Starved of government funding, the universities have become dependent on war-related research, as well as attracting full fee-paying international students.
The Australian government is striving to meet the Trump administration’s demands for higher military spending. The Liberal-National government has allocated $200 billion for military projects over the next decade and adopted a “defence industry plan” to make the country one of the top ten world exporters of weaponry.
A University of New South Wales (UNSW) submission warned the proposed restrictions could “seriously endanger” participation in an industry that “contributes hugely to Australia’s GDP, estimated at $15 billion per annum for UNSW’s research and technology impact alone.”
University managements are also tying their institutions into joint research with US universities on “priority projects” under the US Department of Defense Multidisciplinary University Research Initiative (MURI), which the government joined in 2017.
In May, Defence Industry Minister Christopher Pyne congratulated four universities for winning funding in this year’s round of applications for Pentagon partnerships to “develop game-changing military capabilities.”
Griffith University, UNSW and University of Technology Sydney, will work with Duke University, the University of Oregon and the Massachusetts Institute of Technology on “integrated quantum sensing and control for high fidelity qubit operations.”
Sydney University and UNSW will partner with the University of Tennessee, Ohio State University and Virginia Polytechnic Institute on a project in material sciences.
This program is part of a wider picture.

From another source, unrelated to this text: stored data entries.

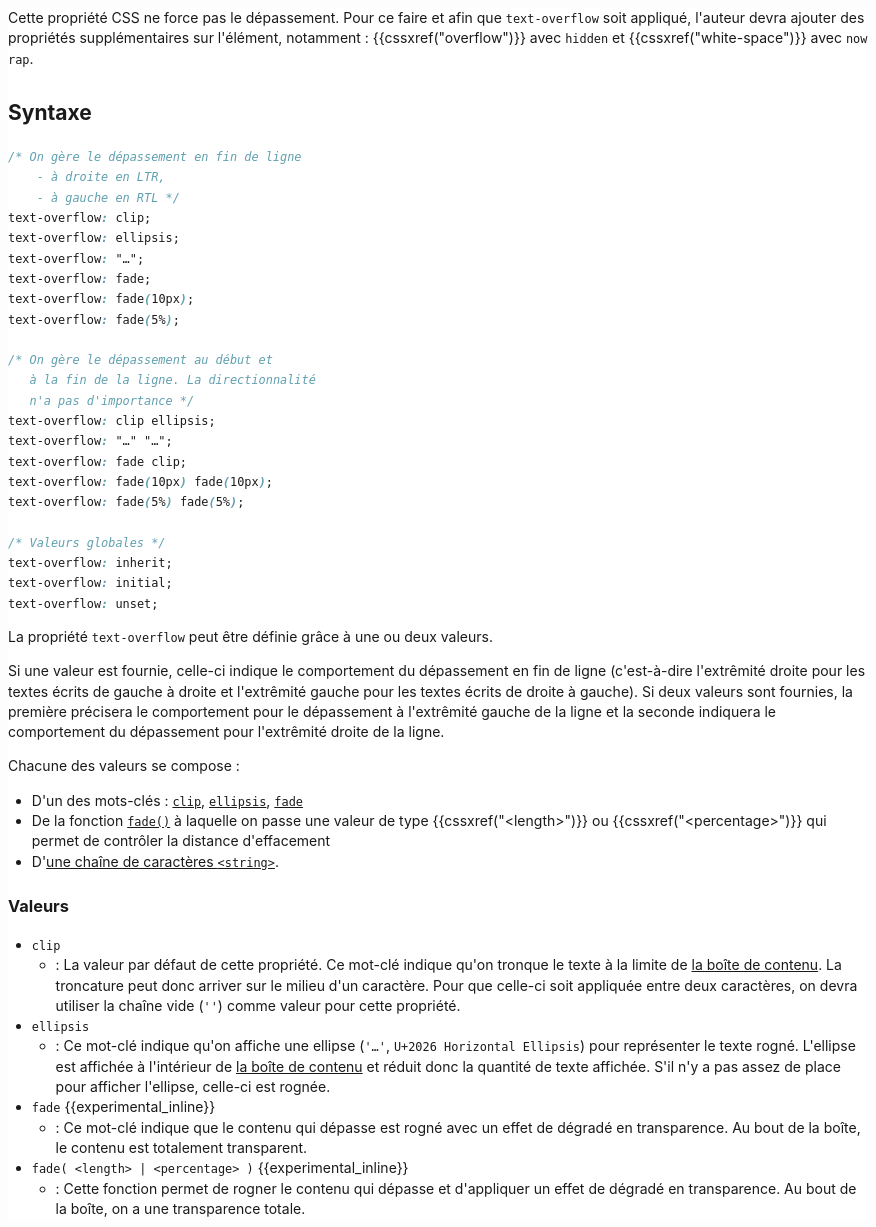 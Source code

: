 Cette propriété CSS ne force pas le dépassement. Pour ce faire et afin que `text-overflow` soit appliqué, l'auteur devra ajouter des propriétés supplémentaires sur l'élément, notamment : {{cssxref("overflow")}} avec `hidden` et {{cssxref("white-space")}} avec `nowrap`.

## Syntaxe

```css
/* On gère le dépassement en fin de ligne
    - à droite en LTR,
    - à gauche en RTL */
text-overflow: clip;
text-overflow: ellipsis;
text-overflow: "…";
text-overflow: fade;
text-overflow: fade(10px);
text-overflow: fade(5%);

/* On gère le dépassement au début et
   à la fin de la ligne. La directionnalité
   n'a pas d'importance */
text-overflow: clip ellipsis;
text-overflow: "…" "…";
text-overflow: fade clip;
text-overflow: fade(10px) fade(10px);
text-overflow: fade(5%) fade(5%);

/* Valeurs globales */
text-overflow: inherit;
text-overflow: initial;
text-overflow: unset;
```

La propriété `text-overflow` peut être définie grâce à une ou deux valeurs.

Si une valeur est fournie, celle-ci indique le comportement du dépassement en fin de ligne (c'est-à-dire l'extrêmité droite pour les textes écrits de gauche à droite et l'extrêmité gauche pour les textes écrits de droite à gauche). Si deux valeurs sont fournies, la première précisera le comportement pour le dépassement à l'extrêmité gauche de la ligne et la seconde indiquera le comportement du dépassement pour l'extrêmité droite de la ligne.

Chacune des valeurs se compose :

- D'un des mots-clés : [`clip`](#clip), [`ellipsis`](#ellipsis), [`fade`](#fade)
- De la fonction [`fade()`](#fade_fun) à laquelle on passe une valeur de type {{cssxref("&lt;length&gt;")}} ou {{cssxref("&lt;percentage&gt;")}} qui permet de contrôler la distance d'effacement
- D'[une chaîne de caractères `<string>`](#string).

### Valeurs

- `clip`
  - : La valeur par défaut de cette propriété. Ce mot-clé indique qu'on tronque le texte à la limite de [la boîte de contenu](/fr/docs/Learn/CSS/Building_blocks/The_box_model). La troncature peut donc arriver sur le milieu d'un caractère. Pour que celle-ci soit appliquée entre deux caractères, on devra utiliser la chaîne vide (`''`) comme valeur pour cette propriété.
- `ellipsis`
  - : Ce mot-clé indique qu'on affiche une ellipse (`'…'`, `U+2026 Horizontal Ellipsis`) pour représenter le texte rogné. L'ellipse est affichée à l'intérieur de [la boîte de contenu](/fr/docs/Learn/CSS/Building_blocks/The_box_model) et réduit donc la quantité de texte affichée. S'il n'y a pas assez de place pour afficher l'ellipse, celle-ci est rognée.
- `fade` {{experimental_inline}}
  - : Ce mot-clé indique que le contenu qui dépasse est rogné avec un effet de dégradé en transparence. Au bout de la boîte, le contenu est totalement transparent.
- `fade( <length> | <percentage> )` {{experimental_inline}}
  - : Cette fonction permet de rogner le contenu qui dépasse et d'appliquer un effet de dégradé en transparence. Au bout de la boîte, on a une transparence totale.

Universities in Australia, as in the US and internationally, are becoming integral components of military networks preparing for high-tech warfare. This is taking place via a string of research initiatives and expanding ties with military contractors, such as the new Lockheed Martin research centre at the University of Melbourne.
The creeping militarisation of universities is taking place behind the backs of students and staff, most of whom have no idea of its scale and implications.